Inferring Causal Impact Using Bayesian Structural Time-Series Models – Brodersen et al. (Google) 2015

Today’s paper comes from ‘The Annals of Applied Statistics’ – not one of my usual sources (!), and a good indication that I’m likely to be well out of my depth again for parts of it. Nevertheless, it addresses a really interesting and relevant question for companies of all shapes and sizes: how do I know whether a given marketing activity ‘worked’ or not? Or more precisely, how do I accurately measure the impact that a marketing activity had, so that I can figure out whether or not it had a good ROI and hence guide future actions.
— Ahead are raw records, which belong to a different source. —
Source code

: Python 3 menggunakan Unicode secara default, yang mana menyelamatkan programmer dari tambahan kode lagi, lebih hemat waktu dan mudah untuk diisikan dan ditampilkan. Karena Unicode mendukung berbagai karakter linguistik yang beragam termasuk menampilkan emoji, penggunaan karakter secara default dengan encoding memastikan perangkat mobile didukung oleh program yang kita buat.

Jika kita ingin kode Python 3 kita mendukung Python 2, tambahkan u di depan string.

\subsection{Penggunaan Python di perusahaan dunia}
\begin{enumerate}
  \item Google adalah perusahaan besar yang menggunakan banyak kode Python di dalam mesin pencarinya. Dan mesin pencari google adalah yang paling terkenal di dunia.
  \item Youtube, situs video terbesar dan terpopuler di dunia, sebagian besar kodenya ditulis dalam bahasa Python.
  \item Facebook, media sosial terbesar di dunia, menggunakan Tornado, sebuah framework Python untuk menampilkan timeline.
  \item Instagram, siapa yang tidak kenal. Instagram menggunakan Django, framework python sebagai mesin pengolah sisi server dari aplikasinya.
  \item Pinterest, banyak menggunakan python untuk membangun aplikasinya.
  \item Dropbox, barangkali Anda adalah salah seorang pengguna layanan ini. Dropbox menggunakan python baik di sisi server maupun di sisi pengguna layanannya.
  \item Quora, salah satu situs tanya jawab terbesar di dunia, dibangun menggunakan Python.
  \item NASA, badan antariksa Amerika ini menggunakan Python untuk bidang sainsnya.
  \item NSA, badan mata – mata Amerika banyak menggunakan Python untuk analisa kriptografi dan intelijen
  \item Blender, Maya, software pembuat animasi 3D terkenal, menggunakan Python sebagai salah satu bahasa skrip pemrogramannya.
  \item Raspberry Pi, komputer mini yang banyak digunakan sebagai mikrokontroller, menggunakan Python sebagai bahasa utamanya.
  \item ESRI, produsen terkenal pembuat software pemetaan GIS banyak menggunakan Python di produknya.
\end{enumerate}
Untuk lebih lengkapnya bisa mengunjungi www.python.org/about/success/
This also includes things like assessing the impact of the rollout of a new feature, so you can treat the word marketing fairly broadly in this context.

…we focus on measuring the impact of a discrete marketing event, such as the release of a new product, the introduction of a new feature, or the beginning or end of an advertising campaign, with the aim of measuring the event’s impact on a response metric of interest (e.g., sales).

Following the marketing event, it’s assumed that you can measure the response (sales, clicks, or whatever other metric of interest the marketing event was designed to influence). But what we’d really like to know is the *causal impact* : the difference between the results that you actually observed, and what *would have happened* if the marketing event did not take place. The impact of a marketing event is felt over time, so the measured response is a time series variable (e.g. clicks-per-day). Hence we are interested in the difference between the observed time series in the real-world, and the time-series that would have been observed if the intervention had not taken place. As you read through the paper, you’ll find this ‘what would have happened’ time series referred to as the *counterfactual*.

If we could simply directly measure what would have happened then calculating the difference would be easy. But of course we can’t directly measure it, precisely because it didn’t happen due to our intervention. Therefore we need to build a *predictive model* of what would have happened (a *synthetic control*). This has three components:

- The time-series behaviour of the response itself, prior to the intervention.
- The time-series behaviour of other contemporaneous time series that were predictive of the target time-series before the intervention (and are assumed to remain so afterwards, on the basis that they also have not received any intervention). ” Such control series can be based, for example, on the same product in a different region that did not receive the intervention or on a metric that reflects activity in the industry as a whole. In practice, there are often many such series available, and the challenge is to pick the relevant subset to use as contemporaneous controls. This selection is done on the pre-treatment portion of potential controls; but their value for predicting the counterfactual lies in their post-treatment behavior.”
- In a Bayesian framework, the available prior knowledge about the model parameters “as elicited, for example, by previous studies.”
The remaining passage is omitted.